The University of Michigan Press (my publisher!) is going digital. In two years, they'll be primarily publishing their books in electronic format, viewable on Kindle or iPhone.

I really wonder what this means for academia. I'm guessing a lot of other major academic publishers will follow suit. Print books are terribly expensive to produce. I have a hard time imagining myself reading electronic books the same way I read print ones. But maybe it's easier for today's college students, or the kids who will be college students ten years from now. After all, you can use a Kindle or an iPhone on an exercise bike, or on a bus, or on the toilet... pretty much any place you'd read a print book. But it's a little tougher to writes notes in the margin.

Also, will a tenure review committee look upon a University of Michigan-approved PDF file the same way they look upon a printed text? In theory, it's the same gatekeeper, the same hurdle. But maybe it feels different.

And maybe it's not the same gatekeeper. University publishers limit the amount of stuff they publish in part to maintain the value of their press. Cambridge is a prominent publishing house precisely because they don't publish everything that comes across their desk. But if the costs of printing (derived from purchasing and binding cloth paper) drop dramatically, do they start publishing more? If so, how many books will junior scholars have to publish to get tenure?

4 comments:

Anonymous said...

I strongly suspect that it means your scholarship will get read more widely, and the acquisition power of editors will fall while the editorial power of readers will rise, broadening the marketplace of ideas. Also your students will have more money to spend on beer.

Anonymous said...

I gotta disagree with that. With all due respect to academics everywhere, I doubt that the barrier to wider circulation of monographs is price. The academic audience that is interested can often get review copies for free, and those outside the academic audience just aren't interested in the material at any price.

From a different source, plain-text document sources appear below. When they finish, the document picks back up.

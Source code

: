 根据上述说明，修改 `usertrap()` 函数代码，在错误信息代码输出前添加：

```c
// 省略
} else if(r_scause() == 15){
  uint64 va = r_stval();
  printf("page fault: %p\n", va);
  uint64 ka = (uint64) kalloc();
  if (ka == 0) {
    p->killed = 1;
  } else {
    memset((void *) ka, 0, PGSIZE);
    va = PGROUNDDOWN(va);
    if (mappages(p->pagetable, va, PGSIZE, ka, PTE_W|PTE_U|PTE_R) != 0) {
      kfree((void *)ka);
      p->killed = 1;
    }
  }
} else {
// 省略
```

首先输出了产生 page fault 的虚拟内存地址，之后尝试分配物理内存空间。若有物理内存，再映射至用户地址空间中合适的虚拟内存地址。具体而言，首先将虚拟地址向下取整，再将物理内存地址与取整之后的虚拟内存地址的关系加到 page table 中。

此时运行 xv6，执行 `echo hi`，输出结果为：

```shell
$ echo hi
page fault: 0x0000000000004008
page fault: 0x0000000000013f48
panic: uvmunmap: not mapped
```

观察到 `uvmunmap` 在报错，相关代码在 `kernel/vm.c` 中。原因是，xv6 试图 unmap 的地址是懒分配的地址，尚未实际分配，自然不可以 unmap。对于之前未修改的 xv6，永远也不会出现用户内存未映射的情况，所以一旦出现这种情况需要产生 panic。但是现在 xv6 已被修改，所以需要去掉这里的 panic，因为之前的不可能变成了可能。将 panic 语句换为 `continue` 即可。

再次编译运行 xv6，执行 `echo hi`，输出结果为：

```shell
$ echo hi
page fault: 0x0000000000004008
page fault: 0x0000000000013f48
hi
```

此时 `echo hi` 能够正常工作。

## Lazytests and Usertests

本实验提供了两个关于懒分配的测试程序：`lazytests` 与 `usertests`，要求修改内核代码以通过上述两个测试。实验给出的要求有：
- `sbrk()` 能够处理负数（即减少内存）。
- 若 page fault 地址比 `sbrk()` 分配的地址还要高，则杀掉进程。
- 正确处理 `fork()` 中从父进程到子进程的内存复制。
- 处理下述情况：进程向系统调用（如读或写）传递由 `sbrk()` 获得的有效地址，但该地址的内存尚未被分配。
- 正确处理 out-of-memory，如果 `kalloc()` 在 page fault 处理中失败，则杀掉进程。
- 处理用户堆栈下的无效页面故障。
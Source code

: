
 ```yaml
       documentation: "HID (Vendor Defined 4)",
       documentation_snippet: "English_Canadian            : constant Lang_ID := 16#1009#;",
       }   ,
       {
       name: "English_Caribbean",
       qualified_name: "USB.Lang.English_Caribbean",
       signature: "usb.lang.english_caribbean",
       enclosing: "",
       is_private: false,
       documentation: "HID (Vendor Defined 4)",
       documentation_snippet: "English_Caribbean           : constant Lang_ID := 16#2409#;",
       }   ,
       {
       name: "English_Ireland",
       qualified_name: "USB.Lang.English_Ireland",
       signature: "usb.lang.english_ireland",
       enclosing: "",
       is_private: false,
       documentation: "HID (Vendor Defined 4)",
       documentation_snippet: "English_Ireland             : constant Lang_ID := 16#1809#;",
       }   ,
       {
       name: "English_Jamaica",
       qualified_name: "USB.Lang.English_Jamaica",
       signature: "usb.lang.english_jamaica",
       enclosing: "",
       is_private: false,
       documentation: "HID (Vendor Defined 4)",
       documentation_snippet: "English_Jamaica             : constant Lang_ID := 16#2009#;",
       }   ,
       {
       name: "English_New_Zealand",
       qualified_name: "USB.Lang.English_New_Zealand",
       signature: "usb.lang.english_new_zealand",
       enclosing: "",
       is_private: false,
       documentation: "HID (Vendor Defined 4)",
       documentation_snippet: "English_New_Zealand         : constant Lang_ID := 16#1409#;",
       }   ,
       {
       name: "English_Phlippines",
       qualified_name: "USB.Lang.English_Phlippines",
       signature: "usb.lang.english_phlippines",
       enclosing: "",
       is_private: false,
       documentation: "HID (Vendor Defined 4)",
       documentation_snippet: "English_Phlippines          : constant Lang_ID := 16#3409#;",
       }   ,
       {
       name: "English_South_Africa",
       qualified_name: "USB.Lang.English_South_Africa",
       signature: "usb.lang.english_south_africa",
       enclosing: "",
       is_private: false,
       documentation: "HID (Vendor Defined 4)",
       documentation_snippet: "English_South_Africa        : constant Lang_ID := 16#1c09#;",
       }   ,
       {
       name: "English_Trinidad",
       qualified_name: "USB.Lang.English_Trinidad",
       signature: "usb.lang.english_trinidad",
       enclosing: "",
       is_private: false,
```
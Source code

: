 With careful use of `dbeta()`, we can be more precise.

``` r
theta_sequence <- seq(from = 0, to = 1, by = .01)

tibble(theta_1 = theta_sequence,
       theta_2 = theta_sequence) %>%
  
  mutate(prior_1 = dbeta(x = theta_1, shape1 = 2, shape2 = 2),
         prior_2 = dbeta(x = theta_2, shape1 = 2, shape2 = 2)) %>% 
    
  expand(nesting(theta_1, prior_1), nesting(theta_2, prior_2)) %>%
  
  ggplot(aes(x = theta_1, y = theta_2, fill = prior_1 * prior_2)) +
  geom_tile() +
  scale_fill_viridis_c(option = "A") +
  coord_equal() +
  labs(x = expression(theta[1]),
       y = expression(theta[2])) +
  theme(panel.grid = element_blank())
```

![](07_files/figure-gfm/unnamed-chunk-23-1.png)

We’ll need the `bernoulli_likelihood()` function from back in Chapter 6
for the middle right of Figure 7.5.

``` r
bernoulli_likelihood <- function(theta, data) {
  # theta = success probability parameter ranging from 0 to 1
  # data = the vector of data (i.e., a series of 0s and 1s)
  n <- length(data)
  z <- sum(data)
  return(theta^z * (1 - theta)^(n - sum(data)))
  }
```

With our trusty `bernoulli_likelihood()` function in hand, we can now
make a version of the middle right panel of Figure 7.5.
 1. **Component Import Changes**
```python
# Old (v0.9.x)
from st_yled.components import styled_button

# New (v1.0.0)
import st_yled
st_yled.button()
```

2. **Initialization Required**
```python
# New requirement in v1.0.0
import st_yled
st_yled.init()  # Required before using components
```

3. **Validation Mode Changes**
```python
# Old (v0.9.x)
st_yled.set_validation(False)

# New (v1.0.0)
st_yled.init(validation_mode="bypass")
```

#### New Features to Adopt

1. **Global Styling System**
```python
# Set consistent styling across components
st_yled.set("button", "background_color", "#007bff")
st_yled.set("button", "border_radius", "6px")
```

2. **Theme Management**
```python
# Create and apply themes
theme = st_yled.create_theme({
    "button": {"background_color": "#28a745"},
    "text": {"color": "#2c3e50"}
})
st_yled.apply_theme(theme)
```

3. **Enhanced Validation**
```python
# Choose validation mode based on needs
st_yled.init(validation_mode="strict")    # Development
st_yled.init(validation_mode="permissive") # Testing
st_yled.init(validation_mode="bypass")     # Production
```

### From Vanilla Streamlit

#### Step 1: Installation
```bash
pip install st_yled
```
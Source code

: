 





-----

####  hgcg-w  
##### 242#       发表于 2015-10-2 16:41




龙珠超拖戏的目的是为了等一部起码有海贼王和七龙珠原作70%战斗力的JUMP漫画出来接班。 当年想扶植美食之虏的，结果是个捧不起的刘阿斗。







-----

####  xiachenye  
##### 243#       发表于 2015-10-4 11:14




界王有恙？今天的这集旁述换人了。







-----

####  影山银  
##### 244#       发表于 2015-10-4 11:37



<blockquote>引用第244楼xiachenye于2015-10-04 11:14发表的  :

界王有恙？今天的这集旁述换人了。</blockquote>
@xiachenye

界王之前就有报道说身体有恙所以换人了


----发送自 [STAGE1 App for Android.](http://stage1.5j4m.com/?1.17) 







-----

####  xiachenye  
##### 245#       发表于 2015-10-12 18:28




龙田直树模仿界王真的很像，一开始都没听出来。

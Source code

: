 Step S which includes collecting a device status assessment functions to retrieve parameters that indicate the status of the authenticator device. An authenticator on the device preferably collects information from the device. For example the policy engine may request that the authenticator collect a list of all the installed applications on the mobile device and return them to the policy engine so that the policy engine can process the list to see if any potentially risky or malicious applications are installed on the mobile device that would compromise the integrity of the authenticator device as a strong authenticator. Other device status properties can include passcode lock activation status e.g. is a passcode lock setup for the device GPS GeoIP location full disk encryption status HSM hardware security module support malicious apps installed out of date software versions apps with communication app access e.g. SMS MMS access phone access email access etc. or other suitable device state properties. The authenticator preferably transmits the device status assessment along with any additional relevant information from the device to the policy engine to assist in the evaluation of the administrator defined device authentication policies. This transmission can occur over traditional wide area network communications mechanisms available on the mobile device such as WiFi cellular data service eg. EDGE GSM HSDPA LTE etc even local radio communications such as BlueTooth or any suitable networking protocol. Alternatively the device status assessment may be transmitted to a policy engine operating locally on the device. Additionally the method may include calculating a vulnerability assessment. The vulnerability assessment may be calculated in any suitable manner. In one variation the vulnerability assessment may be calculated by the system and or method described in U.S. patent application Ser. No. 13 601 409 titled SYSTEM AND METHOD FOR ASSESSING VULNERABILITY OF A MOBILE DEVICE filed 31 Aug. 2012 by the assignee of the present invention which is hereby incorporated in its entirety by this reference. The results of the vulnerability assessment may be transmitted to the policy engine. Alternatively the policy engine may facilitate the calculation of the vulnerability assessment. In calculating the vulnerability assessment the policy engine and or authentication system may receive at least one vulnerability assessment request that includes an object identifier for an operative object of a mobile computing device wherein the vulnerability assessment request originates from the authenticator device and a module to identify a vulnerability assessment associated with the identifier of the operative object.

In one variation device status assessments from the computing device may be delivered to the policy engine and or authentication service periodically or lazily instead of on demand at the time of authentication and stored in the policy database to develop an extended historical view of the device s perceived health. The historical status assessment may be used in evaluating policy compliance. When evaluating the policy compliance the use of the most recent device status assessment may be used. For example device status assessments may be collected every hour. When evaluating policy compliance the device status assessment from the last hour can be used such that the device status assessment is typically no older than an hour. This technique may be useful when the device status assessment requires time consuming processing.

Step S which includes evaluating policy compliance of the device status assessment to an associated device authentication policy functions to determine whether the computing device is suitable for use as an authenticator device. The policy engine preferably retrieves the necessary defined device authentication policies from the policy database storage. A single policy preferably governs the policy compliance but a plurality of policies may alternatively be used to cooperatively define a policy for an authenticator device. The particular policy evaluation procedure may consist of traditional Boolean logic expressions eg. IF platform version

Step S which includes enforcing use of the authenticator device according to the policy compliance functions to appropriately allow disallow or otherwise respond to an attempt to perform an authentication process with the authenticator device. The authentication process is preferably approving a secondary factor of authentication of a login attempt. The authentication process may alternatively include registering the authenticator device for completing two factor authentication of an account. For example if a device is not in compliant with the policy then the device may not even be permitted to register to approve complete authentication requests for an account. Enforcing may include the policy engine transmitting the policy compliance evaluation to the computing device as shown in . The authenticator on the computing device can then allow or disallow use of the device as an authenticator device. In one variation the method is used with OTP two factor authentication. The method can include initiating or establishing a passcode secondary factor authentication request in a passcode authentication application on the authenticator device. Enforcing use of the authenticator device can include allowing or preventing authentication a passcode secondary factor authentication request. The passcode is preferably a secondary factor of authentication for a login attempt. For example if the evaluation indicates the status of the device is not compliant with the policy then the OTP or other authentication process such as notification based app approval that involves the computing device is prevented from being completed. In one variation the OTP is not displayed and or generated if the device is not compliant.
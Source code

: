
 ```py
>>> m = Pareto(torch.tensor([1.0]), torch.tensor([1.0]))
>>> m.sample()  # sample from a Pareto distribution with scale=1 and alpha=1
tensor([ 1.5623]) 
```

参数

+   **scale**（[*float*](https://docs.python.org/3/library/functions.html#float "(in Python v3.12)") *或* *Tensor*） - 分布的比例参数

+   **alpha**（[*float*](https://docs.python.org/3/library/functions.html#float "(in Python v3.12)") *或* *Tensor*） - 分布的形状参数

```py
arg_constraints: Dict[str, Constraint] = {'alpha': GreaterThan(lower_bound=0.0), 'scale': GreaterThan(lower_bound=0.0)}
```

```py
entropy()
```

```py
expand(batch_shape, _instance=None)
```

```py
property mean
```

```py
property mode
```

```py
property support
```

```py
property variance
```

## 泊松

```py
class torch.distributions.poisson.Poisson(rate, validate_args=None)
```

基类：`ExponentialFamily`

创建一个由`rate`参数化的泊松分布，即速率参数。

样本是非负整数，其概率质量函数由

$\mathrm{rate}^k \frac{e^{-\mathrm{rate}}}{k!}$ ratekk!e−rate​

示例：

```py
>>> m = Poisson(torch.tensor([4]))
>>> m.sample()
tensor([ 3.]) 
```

I nevertheless agree that more electronic publication will broaden the amount of material that is available, which is to the good (though it also means that there will be that much more dross to plow through).

Kim Dionne said...

When it comes to academic work, I prefer to read on-screen. Thanks to Skim, I can notate and highlight and underline -- and it saves all such markings. Whenever I want to look something up, I simply use a keyword search in Spotlight, which will bring up any relevant notations.

So... I think I'll wait until the digital version of your book comes out. Or I'll rely on the old dissertation PDF to which I've made some notations. ;)

Seth Masket said...

Skim looks cool, Kim. Thanks for the tip!